▸ **TASK DESCRIPTION**: Every line of the data below needs to be reproduced exactly.

▸ **RECORDS FOR PROCESSING**:
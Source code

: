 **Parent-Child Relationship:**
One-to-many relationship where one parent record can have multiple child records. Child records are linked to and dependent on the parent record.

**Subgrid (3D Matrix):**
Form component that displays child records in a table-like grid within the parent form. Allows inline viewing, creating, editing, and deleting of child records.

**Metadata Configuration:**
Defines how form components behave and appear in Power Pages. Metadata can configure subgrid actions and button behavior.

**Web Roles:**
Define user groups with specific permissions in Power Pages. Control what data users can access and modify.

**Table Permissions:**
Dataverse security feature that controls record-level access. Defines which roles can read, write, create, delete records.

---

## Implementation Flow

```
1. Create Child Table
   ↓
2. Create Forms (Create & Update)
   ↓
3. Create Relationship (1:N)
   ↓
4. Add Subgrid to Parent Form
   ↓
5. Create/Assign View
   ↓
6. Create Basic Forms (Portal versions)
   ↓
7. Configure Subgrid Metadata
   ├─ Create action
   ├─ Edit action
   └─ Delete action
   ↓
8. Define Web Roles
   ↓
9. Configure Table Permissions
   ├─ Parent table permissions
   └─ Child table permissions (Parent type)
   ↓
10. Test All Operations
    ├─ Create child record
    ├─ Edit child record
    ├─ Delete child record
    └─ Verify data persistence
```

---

▸ **EXERCISE SOLUTION**:
Source code

: **Parent-Child Relationship:**
One-to-many relationship where one parent record can have multiple child records. Child records are linked to and dependent on the parent record.

**Subgrid (3D Matrix):**
Form component that displays child records in a table-like grid within the parent form. Allows inline viewing, creating, editing, and deleting of child records.

**Metadata Configuration:**
Defines how form components behave and appear in Power Pages. Metadata can configure subgrid actions and button behavior.

**Web Roles:**
Define user groups with specific permissions in Power Pages. Control what data users can access and modify.

**Table Permissions:**
Dataverse security feature that controls record-level access. Defines which roles can read, write, create, delete records.

---

## Implementation Flow

```
1. Create Child Table
   ↓
2. Create Forms (Create & Update)
   ↓
3. Create Relationship (1:N)
   ↓
4. Add Subgrid to Parent Form
   ↓
5. Create/Assign View
   ↓
6. Create Basic Forms (Portal versions)
   ↓
7. Configure Subgrid Metadata
   ├─ Create action
   ├─ Edit action
   └─ Delete action
   ↓
8. Define Web Roles
   ↓
9. Configure Table Permissions
   ├─ Parent table permissions
   └─ Child table permissions (Parent type)
   ↓
10. Test All Operations
    ├─ Create child record
    ├─ Edit child record
    ├─ Delete child record
    └─ Verify data persistence
```

---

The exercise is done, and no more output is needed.